There is, however, an additional, more poetic component to this. Fei-Fei Li describes it well:

Research triggered the same feeling I got as a child exploring the mountains surrounding Chengdu with my father, when we’d spot a butterfly we’d never seen before, or happen upon a new variety of stick insect. Time lost its meaning in the lab, and I lost myself in the work. After an adolescence spent feeling as if I never really belonged, I was suddenly certain I’d found my place.

(From Fei-Fei Li’s The Worlds I See)

In my own childhood, when I entered the first grade of elementary school, I hoped that school would mean getting to ask lots of questions and receiving answers to said questions. My hopes were shattered within the first few weeks; there was little time for questions, and given that many of my inquiries were unrelated to class content (e.g., asking “what makes volcanoes explode?” in German class), they were rather unwelcome. It took me an additional 21 years—until now, that is—to reach something like the “school” I originally envisioned. In that sense, it’s not very surprising that I’m thrilled to now be paid to do what six-year-old me was dying to do. What’s more, I now get to be surrounded by people much more brilliant than me, who are eager to discuss and find answers to these questions together.

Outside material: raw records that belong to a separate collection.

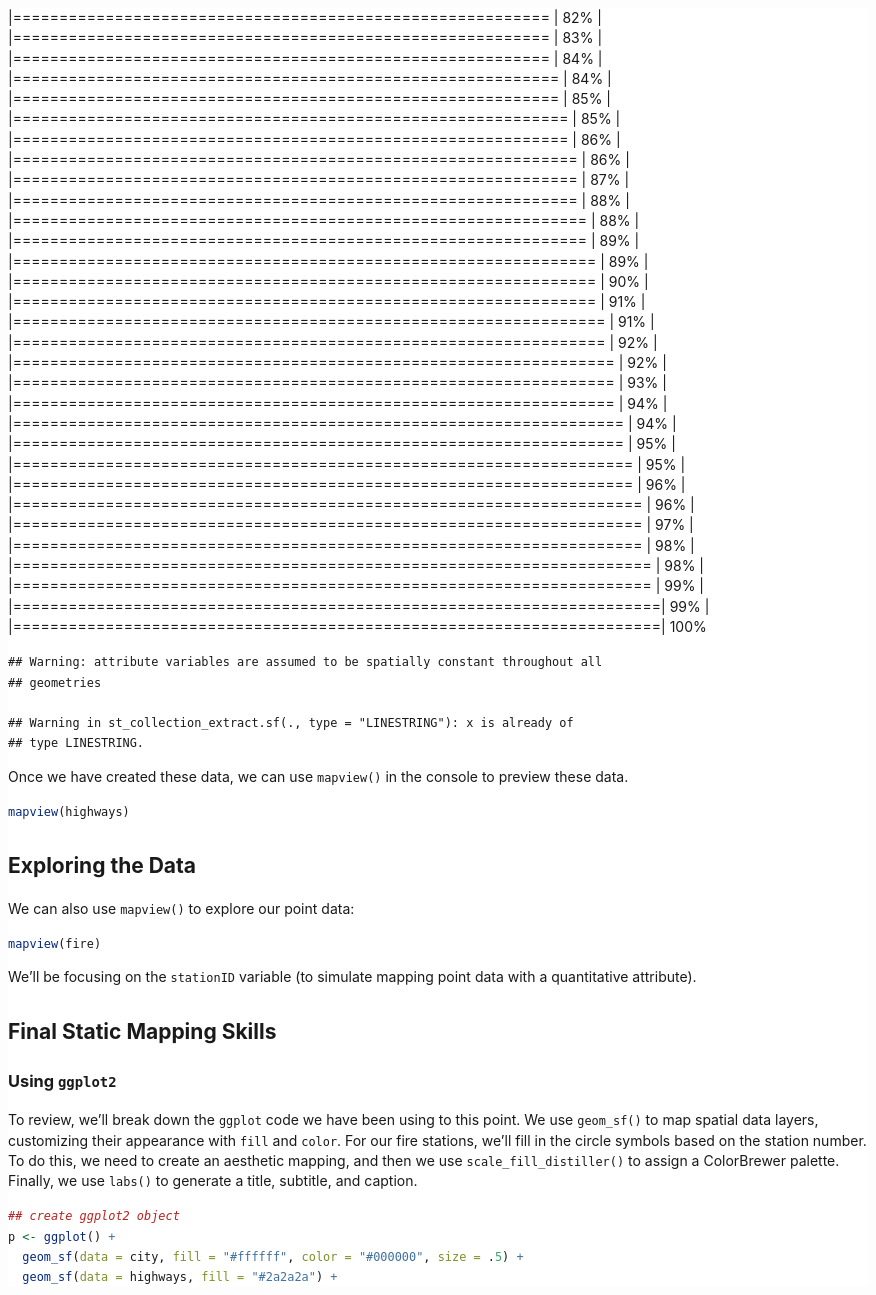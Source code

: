 |==========================================================            |  82%  |                                                                              |==========================================================            |  83%  |                                                                              |==========================================================            |  84%  |                                                                              |===========================================================           |  84%  |                                                                              |===========================================================           |  85%  |                                                                              |============================================================          |  85%  |                                                                              |============================================================          |  86%  |                                                                              |=============================================================         |  86%  |                                                                              |=============================================================         |  87%  |                                                                              |=============================================================         |  88%  |                                                                              |==============================================================        |  88%  |                                                                              |==============================================================        |  89%  |                                                                              |===============================================================       |  89%  |                                                                              |===============================================================       |  90%  |                                                                              |===============================================================       |  91%  |                                                                              |================================================================      |  91%  |                                                                              |================================================================      |  92%  |                                                                              |=================================================================     |  92%  |                                                                              |=================================================================     |  93%  |                                                                              |=================================================================     |  94%  |                                                                              |==================================================================    |  94%  |                                                                              |==================================================================    |  95%  |                                                                              |===================================================================   |  95%  |
|===================================================================   |  96%  |                                                                              |====================================================================  |  96%  |                                                                              |====================================================================  |  97%  |                                                                              |====================================================================  |  98%  |                                                                              |===================================================================== |  98%  |                                                                              |===================================================================== |  99%  |                                                                              |======================================================================|  99%  |                                                                              |======================================================================| 100%

    ## Warning: attribute variables are assumed to be spatially constant throughout all
    ## geometries

    ## Warning in st_collection_extract.sf(., type = "LINESTRING"): x is already of
    ## type LINESTRING.

Once we have created these data, we can use `mapview()` in the console
to preview these data.

``` r
mapview(highways)
```

## Exploring the Data

We can also use `mapview()` to explore our point data:

``` r
mapview(fire)
```

We’ll be focusing on the `stationID` variable (to simulate mapping point
data with a quantitative attribute).

## Final Static Mapping Skills

### Using `ggplot2`

To review, we’ll break down the `ggplot` code we have been using to this
point. We use `geom_sf()` to map spatial data layers, customizing their
appearance with `fill` and `color`. For our fire stations, we’ll fill in
the circle symbols based on the station number. To do this, we need to
create an aesthetic mapping, and then we use `scale_fill_distiller()` to
assign a ColorBrewer palette. Finally, we use `labs()` to generate a
title, subtitle, and caption.

``` r
## create ggplot2 object
p <- ggplot() +
  geom_sf(data = city, fill = "#ffffff", color = "#000000", size = .5) +
  geom_sf(data = highways, fill = "#2a2a2a") +
```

Ultimately, time will tell if my initial assessment matches my actual experience in grad school, most of which still lies ahead of me. As I finish writing this text, I realize I’ve perhaps done the world a disservice: Not only have I gone from a simple four-letter “sure” to an insanely long essay that is likely painful to read, but I have also robbed my future conversation partners of the chance to laugh at my frank, flat-faced response. I hope you’ll forgive me.

Very excited about grad school. Picture generated by DALL-E!
  1. While the Ph.D. is the oldest (research-based) doctoral degree, there are many different doctoral degrees, with some variation by country. Other examples are the doctor of medicine, doctor of law, doctor of engineering, and doctor of education. 

  2. I cringe a bit looking at this text now (it’s more than three years old), but I think most of what I wrote in it is still true.